Another limitation is that when participants were randomized to the three recruitment strategies, they were informed of which treatment they were being recruited to. While this represents a real-world approach where people are not recruited blindly to programs, it does raise concerns that participants might have differentially self-selected into a preferred treatment. If so, the treatment assignment would not have been fully random. This concern is mitigated somewhat by the fact that there were no significant differences on any of the baseline demographics and baseline behavioral risk variables. The lack of significant differences suggests that the treatments were sampled from the same subpopulations. If there were no sampling differences, then informing people about which treatment they were being recruited to may have been unnecessary.

Finally, these results may lead some to conclude that more treatment is better, since both MI and TTM treatment groups had better 6 month outcomes than the HRI only condition. This concern is mitigated somewhat by studies that did not find a dose-response relationship for TTM tailored print interventions (Velicer et al., 1999) and by studies where more treatment was clearly not better (Prochaska et al., 2001b). Nevertheless, future studies should assess components of both MI and TTM-tailored treatments, including contact time.

Future Research

Future reports will include analyses of outcomes over longer-term follow-ups. These reports will include outcomes based on recent advances in assessing impact for multiple behavior change (Prochaska, Judith et al., 2007). Such impact analyses take into account recruitment, participation and efficacy rates summed across all treated behaviors. Such impact analyses are best applied over longer term follow-ups to take into account treatment trajectories on different risk behaviors that may be increasing, decreasing or remaining stable.

Future studies will examine process to outcome analyses to identify moderating and mediating variables, including the number of TTM and MI sessions completed, the time spent in each session and the use of change variables like processes of change in the TTM treatments. The present outcome results indicated significant treatment effects of MI and TTM tailoring, but future studies will need to assess what treatment variables were producing significant outcomes.

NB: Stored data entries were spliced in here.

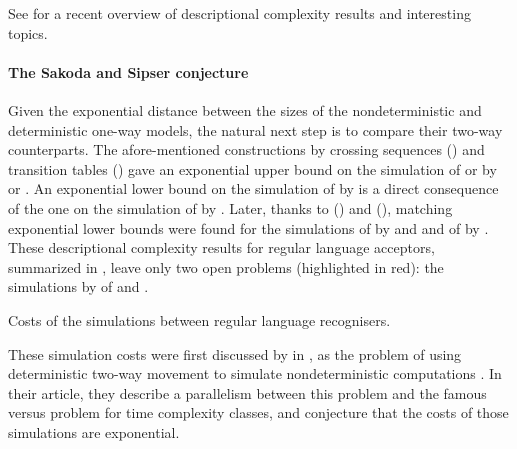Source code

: See \cite{KutMor+21} for a recent overview of descriptional complexity results and interesting topics.

\paragraph{The Sakoda and Sipser conjecture} Given the exponential distance between the sizes of the nondeterministic and deterministic one-way models, the natural next step is to compare their two-way counterparts.
The afore-mentioned constructions by crossing sequences (\cite{RabSco59}) and transition tables (\cite{She59}) gave an exponential upper bound on the simulation of \TNFA or \TDFA by \ONFA or \ODFA.
An exponential lower bound on the simulation of \TNFA by \ODFA is a direct consequence of the one on the simulation of \ONFA by \ODFA.
Later, thanks to \citeauthor{Bir93} (\citeyear{Bir93}) and \citeauthor{Kap05} (\citeyear{Kap05}), matching exponential lower bounds were found for the simulations of \TDFA by \ONFA and \ODFA and of \TNFA by \ONFA \cite{Bir93,Kap05}.
These descriptional complexity results for regular language acceptors, summarized in , leave only two open problems (highlighted in red): the simulations by \TDFA of \TNFA and \ONFA.

\begin{table}
	\centering
	
	\caption{Costs of the simulations between regular language recognisers.}
	\label{tab:sims-core-general-context}
\end{table}

These simulation costs were first discussed by \citeauthor{SakSip78} in \citeyear{SakSip78}, as the problem of using deterministic two-way movement to simulate nondeterministic computations \cite{SakSip78}.
In their article, they describe a parallelism between this problem and the famous \cP versus \cNP problem for time complexity classes, and conjecture that the costs of those simulations are exponential.

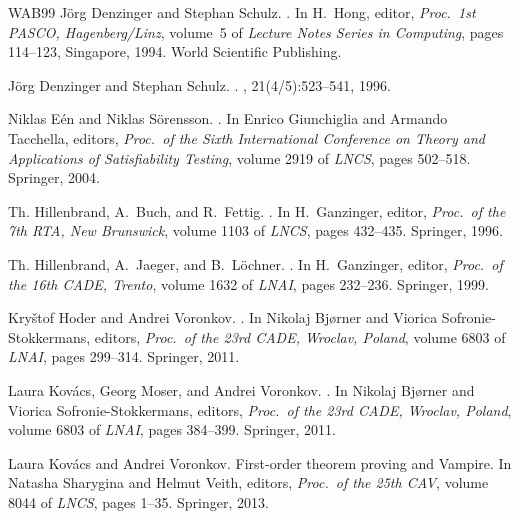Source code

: \documentclass{report}
\begin{document}
\begin{thebibliography}{WAB{\etalchar{+}}99}
J{\"o}rg Denzinger and Stephan Schulz.
.
\newblock In H.~Hong, editor, {\em Proc.\ 1st PASCO, Hagenberg/Linz}, volume~5
  of {\em Lecture Notes Series in Computing}, pages 114--123, Singapore, 1994.
  World Scientific Publishing.

J{\"o}rg Denzinger and Stephan Schulz.
.
, 21(4/5):523--541, 1996.

Niklas E{\'e}n and Niklas S{\"o}rensson.
.
\newblock In Enrico Giunchiglia and Armando Tacchella, editors, {\em Proc.\ of
  the Sixth International Conference on Theory and Applications of
  Satisfiability Testing}, volume 2919 of {\em LNCS}, pages 502--518. Springer,
  2004.

Th. Hillenbrand, A.~Buch, and R.~Fettig.
.
\newblock In H.~Ganzinger, editor, {\em Proc.\ of the 7th RTA, New Brunswick},
  volume 1103 of {\em LNCS}, pages 432--435. Springer, 1996.

Th. Hillenbrand, A.~Jaeger, and B.~L{\"o}chner.
.
\newblock In H.~Ganzinger, editor, {\em Proc.\ of the 16th CADE, Trento},
  volume 1632 of {\em LNAI}, pages 232--236. Springer, 1999.

Kry\v{s}tof Hoder and Andrei Voronkov.
.
\newblock In Nikolaj Bj{\o}rner and Viorica Sofronie-Stokkermans, editors, {\em
  Proc.\ of the 23rd CADE, Wroclav, Poland}, volume 6803 of {\em LNAI}, pages
  299--314. Springer, 2011.

Laura Kov{\'a}cs, Georg Moser, and Andrei Voronkov.
.
\newblock In Nikolaj Bj{\o}rner and Viorica Sofronie-Stokkermans, editors, {\em
  Proc.\ of the 23rd CADE, Wroclav, Poland}, volume 6803 of {\em LNAI}, pages
  384--399. Springer, 2011.

Laura Kov{\'a}cs and Andrei Voronkov.
\newblock First-order theorem proving and {Vampire}.
\newblock In Natasha Sharygina and Helmut Veith, editors, {\em Proc.\ of the
  25th CAV}, volume 8044 of {\em LNCS}, pages 1--35. Springer, 2013.


\end{thebibliography}
\end{document}
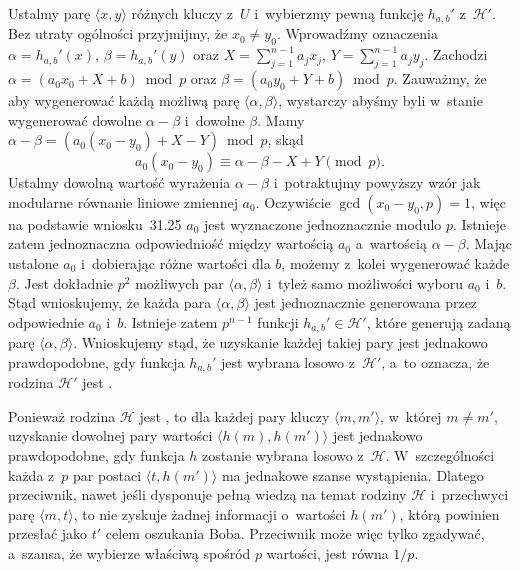 \subproblem %
Ustalmy parę $\langle x,y\rangle$ różnych kluczy z~$U$ i~wybierzmy pewną funkcję $h_{a,b}'$ z~$\mathcal{H}'$.
Bez utraty ogólności przyjmijmy, że $x_0\ne y_0$.
Wprowadźmy oznaczenia $\alpha=h_{a,b}'(x)$, $\beta=h_{a,b}'(y)$ oraz $X=\sum_{j=1}^{n-1}a_jx_j$, $Y=\sum_{j=1}^{n-1}a_jy_j$.
Zachodzi $\alpha=(a_0x_0+X+b)\bmod p$ oraz $\beta=(a_0y_0+Y+b)\bmod p$.
Zauważmy, że aby wygenerować każdą możliwą parę $\langle\alpha,\beta\rangle$, wystarczy abyśmy byli w~stanie wygenerować dowolne $\alpha-\beta$ i~dowolne $\beta$.
Mamy $\alpha-\beta=(a_0(x_0-y_0)+X-Y)\bmod p$, skąd
\[
	a_0(x_0-y_0) \equiv \alpha-\beta-X+Y \pmod p.
\]
Ustalmy dowolną wartość wyrażenia $\alpha-\beta$ i~potraktujmy powyższy wzór jak modularne równanie liniowe zmiennej $a_0$.
Oczywiście $\gcd(x_0-y_0,p)=1$, więc na podstawie wniosku~31.25 $a_0$ jest wyznaczone jednoznacznie modulo $p$.
Istnieje zatem jednoznaczna odpowiedniość między wartością $a_0$ a~wartością $\alpha-\beta$.
Mając ustalone $a_0$ i~dobierając różne wartości dla $b$, możemy z~kolei wygenerować każde $\beta$.
Jest dokładnie $p^2$ możliwych par $\langle\alpha,\beta\rangle$ i~tyleż samo możliwości wyboru $a_0$ i~$b$.
Stąd wnioskujemy, że każda para $\langle\alpha,\beta\rangle$ jest jednoznacznie generowana przez odpowiednie $a_0$ i~$b$.
Istnieje zatem $p^{n-1}$ funkcji $h_{a,b}'\in\mathcal{H}'$, które generują zadaną parę $\langle\alpha,\beta\rangle$.
Wnioskujemy stąd, że uzyskanie każdej takiej pary jest jednakowo prawdopodobne, gdy funkcja $h_{a,b}'$ jest wybrana losowo z~$\mathcal{H}'$, a~to oznacza, że rodzina $\mathcal{H}'$ jest .

\subproblem %
Ponieważ rodzina $\mathcal{H}$ jest , to dla każdej pary kluczy $\langle m,m'\rangle$, w~której $m\ne m'$, uzyskanie dowolnej pary wartości $\langle h(m),h(m')\rangle$ jest jednakowo prawdopodobne, gdy funkcja $h$ zostanie wybrana losowo z~$\mathcal{H}$.
W~szczególności każda z~$p$ par postaci $\langle t,h(m')\rangle$ ma jednakowe szanse wystąpienia.
Dlatego przeciwnik, nawet jeśli dysponuje pełną wiedzą na temat rodziny $\mathcal{H}$ i~przechwyci parę $\langle m,t\rangle$, to nie zyskuje żadnej informacji o~wartości $h(m')$, którą powinien przesłać jako $t'$ celem oszukania Boba.
Przeciwnik może więc tylko zgadywać, a~szansa, że wybierze właściwą spośród $p$ wartości, jest równa $1/p$.

\endinput
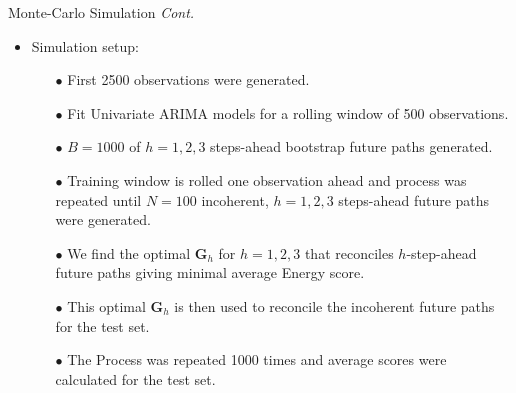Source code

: \documentclass[11pt,xcolor=dvipsnames,table]{beamer} %
\begin{document}
\begin{frame}{Monte-Carlo Simulation \textit{Cont.}}
\begin{itemize}
	\item Simulation setup: 
	\begin{itemize}[<+-| alert@+>]
		\item [$\bullet$] First 2500 observations were generated.
		\item [$\bullet$] Fit Univariate ARIMA models for a rolling window of 500 observations.
		\item [$\bullet$] $B=1000$ of $h=1,2,3$ steps-ahead bootstrap future paths generated.
		\item [$\bullet$] Training window is rolled one observation ahead and process was repeated until $N=100$ incoherent, $h=1,2,3$ steps-ahead future paths were generated.
		\item [$\bullet$] We find the optimal $\bm{G}_h$ for $h=1,2,3$ that reconciles $h$-step-ahead future paths giving minimal average Energy score. 
		\item [$\bullet$] This optimal $\bm{G}_h$ is then used to reconcile the incoherent future paths for the test set.
		\item [$\bullet$] The Process was repeated 1000 times and average scores were calculated for the test set.
	\end{itemize}
\end{itemize}
\end{frame}
\end{document}
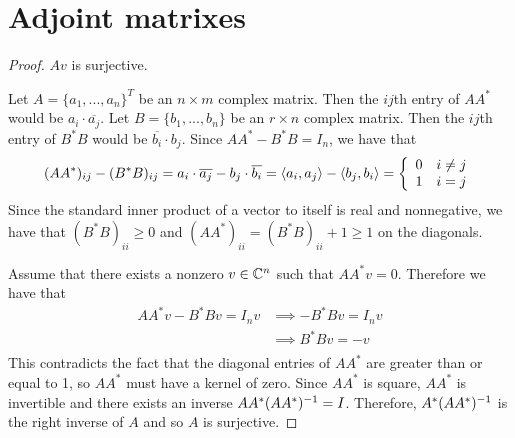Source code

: \section{Adjoint matrixes}
\begin{proof} $Av$ is surjective.\gap

    Let $A = \{a_1,...,a_n\}^T$ be an $n \times m$ complex matrix.
    Then the $ij$th entry of $AA^*$ would be $a_i \cdot \overline{a_j}$.
    Let $B = \{b_1,...,b_n\}$ be an $r \times n$ complex matrix.
    Then the $ij$th entry of $B^*B$ would be $\overline{b_i} \cdot b_j$.
    Since $AA^* - B^*B = I_n$, we have that
    \[
        (AA^*)_{ij} - (B^*B)_{ij} =
        a_i \cdot \overline{a_j} - b_j \cdot \overline{b_i} = 
        \langle a_i, a_j \rangle - \langle b_j, b_i \rangle=
        \left\{
        \begin{array}{ll}
            0 & i \neq j \\
            1 & i = j \\
        \end{array} 
        \right.
    \]
    Since the standard inner product of a vector to itself is real and nonnegative, 
    we have that $(B^*B)_{ii} \geq 0$ and $(AA^*)_{ii} = (B^*B)_{ii} + 1 \geq 1$ on the diagonals.\gap

    Assume that there exists a nonzero $v \in \mathbb{C}^n$ 
    such that $AA^*v = 0$.
    Therefore we have that
    \begin{align*}
        AA^*v - B^*Bv = I_nv
        &\implies -B^*Bv = I_nv\\
        &\implies B^*Bv = -v\\
    \end{align*}
    This contradicts the fact that the diagonal entries of $AA^*$
    are greater than or equal to 1, so $AA^*$ must have a kernel of zero.
    Since $AA^*$ is square, $AA^*$ is invertible and 
    there exists an inverse $AA^*(AA^*)^{-1} = I$.
    Therefore, $A^*(AA^*)^{-1}$ is the right inverse of $A$ 
    and so $A$ is surjective.
\end{proof}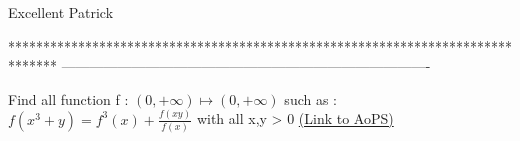 \begin{solution}
	Excellent Patrick
\end{solution}
*******************************************************************************
-------------------------------------------------------------------------------

\begin{problem}
	Find all function f : $(0,+\infty ) \mapsto (0,+\infty)$ such as :
$f(x^{3}+y)=f^{3}(x)+\frac{f(xy)}{f(x)}$ with all x,y > 0
	\flushright \href{https://artofproblemsolving.com/community/c6h557587}{(Link to AoPS)}
\end{problem}



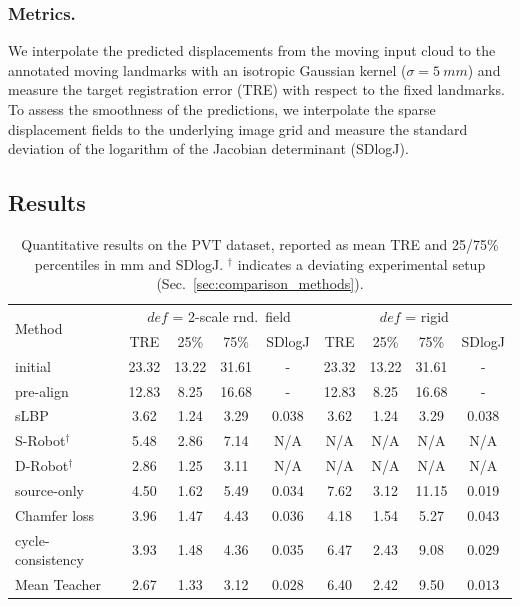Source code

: \documentclass[runningheads]{llncs}
\begin{document}
\subsubsection{Metrics.}
We interpolate the predicted displacements from the moving input cloud to the annotated moving landmarks with an isotropic Gaussian kernel ($\sigma=\SI{5}{mm}$) and measure the target registration error (TRE) with respect to the fixed landmarks.
To assess the smoothness of the predictions, we interpolate the sparse displacement fields to the underlying image grid and measure the standard deviation of the logarithm of the Jacobian determinant (SDlogJ).

\subsection{Results}
\begin{table}[t]
\setlength{\tabcolsep}{4pt}
\caption{Quantitative results on the PVT dataset, reported as mean TRE and 25/75\% percentiles in mm and SDlogJ. $^{\dag}$ indicates a deviating experimental setup (Sec.~\ref{sec:comparison_methods}).}
\label{tab:results}
\centering
\begin{tabular}{lcccccccc}
\toprule
\multirow{2}{*}{Method} & \multicolumn{4}{c}{$def$ = 2-scale rnd.~field} & \multicolumn{4}{c}{$def$ = rigid}\\
    & TRE & 25\% & 75\% & SDlogJ & TRE & 25\% & 75\% & SDlogJ\\
\midrule
initial & 23.32 & 13.22 & 31.61 & - & 23.32 & 13.22 & 31.61 & -\\
pre-align & 12.83 & 8.25 & 16.68 & - & 12.83 & 8.25 & 16.68 & -\\
\midrule
sLBP \cite{hansen2021deep} & 3.62 & 1.24 & 3.29 & 0.038 & 3.62 & 1.24 & 3.29 & 0.038\\
S-Robot$^{\dag}$ \cite{shen2021accurate} & 5.48 & 2.86 & 7.14 & N/A & N/A & N/A & N/A & N/A\\
D-Robot$^{\dag}$ \cite{shen2021accurate} & 2.86 & 1.25 & 3.11 & N/A & N/A & N/A & N/A & N/A\\
\midrule
source-only & 4.50 & 1.62 & 5.49 & 0.034 & 7.62 & 3.12 & 11.15 & 0.019\\
Chamfer loss \cite{wu2020pointpwc} & 3.96 & 1.47 & 4.43 & 0.036 & 4.18 & 1.54 & 5.27 & 0.043\\
cycle-consistency \cite{mittal2020just} & 3.93 & 1.48 & 4.36 & 0.035 & 6.47 & 2.43 & 9.08 & 0.029\\ %
Mean Teacher \cite{bigalke2022adapting} & 2.67 & 1.33 & 3.12 & $\boldsymbol{0.028}$ & 6.40 & 2.42 & 9.50 & $\boldsymbol{0.013}$\\

\end{tabular}
\end{table}
\end{document}
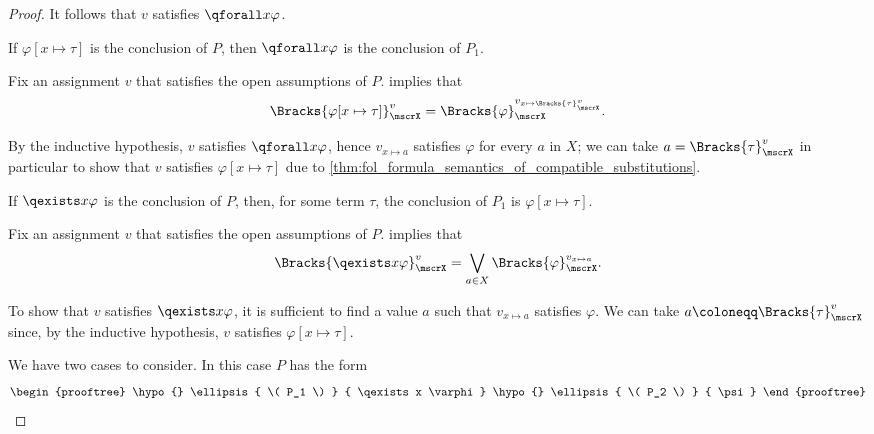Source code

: \begin{proof}
  It follows that \( v \) satisfies \( \qforall x \varphi \).

   If \( \varphi[x \mapsto \tau] \) is the conclusion of \( P \), then \( \qforall x \varphi \) is the conclusion of \( P_1 \).

  Fix an assignment \( v \) that satisfies the open assumptions of \( P \).  implies that
  \begin{equation*}
    \Bracks{\varphi[x \mapsto \tau]}_\mscrX^v
    =
    \Bracks{\varphi}_\mscrX^{v_{x \mapsto \Bracks{\tau}_\mscrX^v}}.
  \end{equation*}

  By the inductive hypothesis, \( v \) satisfies \( \qforall x \varphi \), hence \( v_{x \mapsto a} \) satisfies \( \varphi \) for every \( a \) in \( X \); we can take \( a = \Bracks{\tau}_\mscrX^v \) in particular to show that \( v \) satisfies \( \varphi[x \mapsto \tau] \) due to \cref{thm:fol_formula_semantics_of_compatible_substitutions}.

   If \( \qexists x \varphi \) is the conclusion of \( P \), then, for some term \( \tau \), the conclusion of \( P_1 \) is \( \varphi[x \mapsto \tau] \).

  Fix an assignment \( v \) that satisfies the open assumptions of \( P \).  implies that
  \begin{equation*}
    \Bracks{\qexists x \varphi}_\mscrX^v
    =
    \bigvee_{a \in X} \Bracks{\varphi}_\mscrX^{v_{x \mapsto a}}.
  \end{equation*}

  To show that \( v \) satisfies \( \qexists x \varphi \), it is sufficient to find a value \( a \) such that \( v_{x \mapsto a} \) satisfies \( \varphi \). We can take \( a \coloneqq \Bracks{\tau}_\mscrX^v \) since, by the inductive hypothesis, \( v \) satisfies \( \varphi[x \mapsto \tau] \).

   We have two cases to consider.
   In this case \( P \) has the form
  \begin{equation*}
    \begin{prooftree}
      \hypo{}
      \ellipsis { \( P_1 \) } { \qexists x \varphi }

      \hypo{}
      \ellipsis { \( P_2 \) } { \psi }


\end{prooftree}
\end{equation*}
\end{proof}
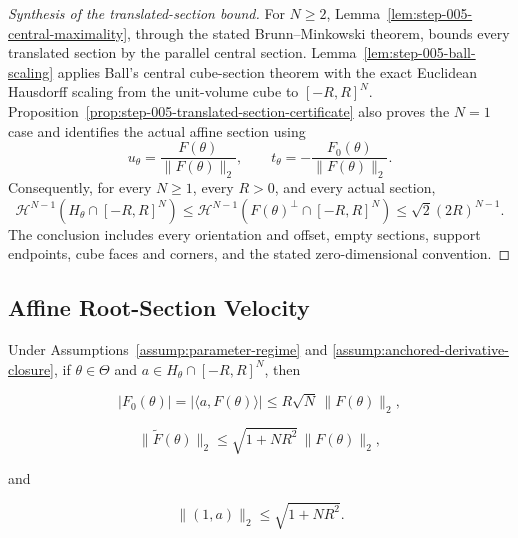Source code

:\begin{proof}[Synthesis of the translated-section bound]
For $N\geq2$, Lemma~\ref{lem:step-005-central-maximality}, through the
stated Brunn--Minkowski theorem, bounds every translated section by the
parallel central section.  Lemma~\ref{lem:step-005-ball-scaling} applies
Ball's central cube-section theorem with the exact Euclidean Hausdorff
scaling from the unit-volume cube to $[-R,R]^N$.  Proposition~\ref{prop:step-005-translated-section-certificate}
also proves the $N=1$ case and identifies the actual affine section using
\begin{equation}
\label{eq:appendix-display-172}
u_\theta=\frac{F(\theta)}{\|F(\theta)\|_2},
\qquad
t_\theta=-\frac{F_0(\theta)}{\|F(\theta)\|_2}.
\end{equation}
Consequently, for every $N\geq1$, every $R>0$, and every actual section,
\begin{equation}
\label{eq:appendix-display-173}
\mathcal H^{N-1}(H_\theta\cap[-R,R]^N)
\leq
\mathcal H^{N-1}(F(\theta)^\perp\cap[-R,R]^N)
\leq\sqrt2(2R)^{N-1}.
\end{equation}
The conclusion includes every orientation and offset, empty sections, support
endpoints, cube faces and corners, and the stated zero-dimensional convention.
\end{proof}

\subsection{Affine Root-Section Velocity}\label{app:step-006}

\begin{lemma}
\label{lem:step-006-s2-root-coupling}

Under Assumptions~\ref{assump:parameter-regime} and
\ref{assump:anchored-derivative-closure}, if \(\theta\in\Theta\) and
\(a\in H_\theta\cap[-R,R]^N\), then

\begin{equation}
\lvert F_0(\theta)\rvert
=\lvert\langle a,F(\theta)\rangle\rvert
\leq R\sqrt N\,\lVert F(\theta)\rVert_2,
\label{eq:step-006-root-f0}
\end{equation}

\begin{equation}
\lVert\widetilde F(\theta)\rVert_2
\leq\sqrt{1+NR^2}\,\lVert F(\theta)\rVert_2,
\label{eq:step-006-augmented-bound}
\end{equation}

and

\begin{equation}
\lVert(1,a)\rVert_2\leq\sqrt{1+NR^2}.
\label{eq:step-006-coefficient-bound}
\end{equation}


\end{lemma}

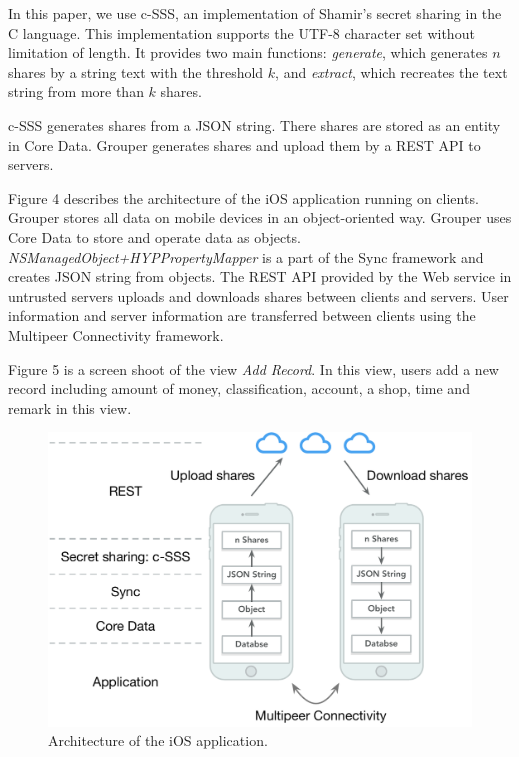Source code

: \documentclass[twocolumn,10pt]{article}
\begin{document}
In this paper, we use c-SSS\cite{c-sss}, an implementation of Shamir's secret sharing in the C language. This implementation supports the UTF-8 character set without limitation of length. It provides two main functions: \emph{generate}, which generates $n$ shares by a string text with the threshold $k$, and \emph{extract}, which recreates the text string from more than $k$ shares. 

c-SSS generates shares from a JSON string. There shares are stored as an entity in Core Data. Grouper generates shares and upload them by a REST API to servers.

Figure 4 describes the architecture of the iOS application running on clients. Grouper stores all data on mobile devices in an object-oriented way. Grouper uses Core Data to store and operate data as objects. \emph{NSManagedObject+HYPPropertyMapper} is a part of the Sync framework and creates JSON string from objects. The REST API provided by the Web service in untrusted servers uploads and downloads shares between clients and servers. User information and server information are transferred between clients using the Multipeer Connectivity framework.

Figure 5 is a screen shoot of the view \emph{Add Record}. In this view, users add a new record including amount of money, classification, account, a shop, time and remark in this view.

\begin{figure}[t]
	\centering
	\includegraphics[scale=0.35]{architecture}
	\caption{Architecture of the iOS application.}
\end{figure}
\end{document}
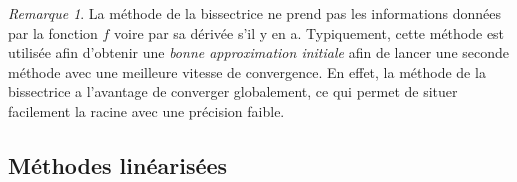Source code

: \documentclass{article}
\theoremstyle{definition}
\theoremstyle{remark}
\newtheorem*{rmq}{Remarque}
\begin{document}
		\begin{rmq} La méthode de la bissectrice ne prend pas les informations données par la fonction $f$ voire par sa dérivée s'il y en a. Typiquement, cette
		méthode est utilisée afin d'obtenir une \emph{bonne approximation initiale} afin de lancer une seconde méthode avec une meilleure vitesse de
		convergence. En effet, la méthode de la bissectrice a l'avantage de converger globalement, ce qui permet de situer facilement la racine avec une
		précision faible.
		\end{rmq}

	\subsection{Méthodes linéarisées}
\end{document}
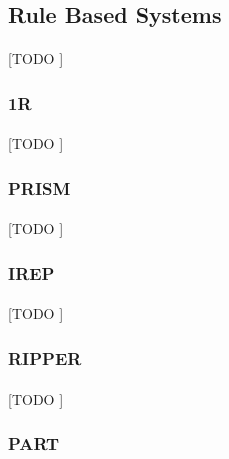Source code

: \documentclass{article}
\begin{document}
		\subsection{Rule Based Systems}
		\label{sec:decision-trees}

			\paragraph{}
			[TODO ]

			\subsubsection{1R}
			\label{sec:1r-rule-based}

				\paragraph{}
				[TODO ]

			\subsubsection{PRISM}
			\label{sec:prism-rule-based}

				\paragraph{}
				[TODO ]

			\subsubsection{IREP}
			\label{sec:irep-rule-based}

				\paragraph{}
				[TODO ]

			\subsubsection{RIPPER}
			\label{sec:ripper-rule-based}

				\paragraph{}
				[TODO ]

			\subsubsection{PART}
			\label{sec:part-rule-based}
\end{document}
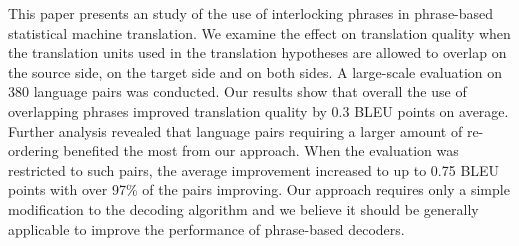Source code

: This paper presents an study of the use of interlocking phrases in phrase-based statistical machine translation.  We examine the effect on translation quality when the translation units used in the translation hypotheses are allowed to overlap on the source side, on the target side and on both sides. A large-scale evaluation on 380 language pairs was conducted. Our results show that overall the use of overlapping phrases improved translation quality by 0.3 BLEU points on average. Further analysis revealed that language pairs requiring a larger amount of re-ordering benefited the most from our approach. When the evaluation was restricted to such pairs, the average improvement increased to up to 0.75 BLEU points with over 97\% of the pairs improving. Our approach requires only a simple modification to the decoding algorithm and we believe it should be generally applicable to improve the performance of phrase-based decoders.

Future research will also focus on dissemination factors that include not only recruitment but retention or program adoption as well. Such research will be based on the RE-AIM model (Glasgow et al., 2003) that requires at a minimum adequate recruitment and initial efficacy. The present report demonstrates initial efficacy and future studies will analyze impacts and other factors related to dissemination from research to practice.


This study was supported by CDC Grant 1 RO1 DP000103 to Susan Butterworth, Ph.D.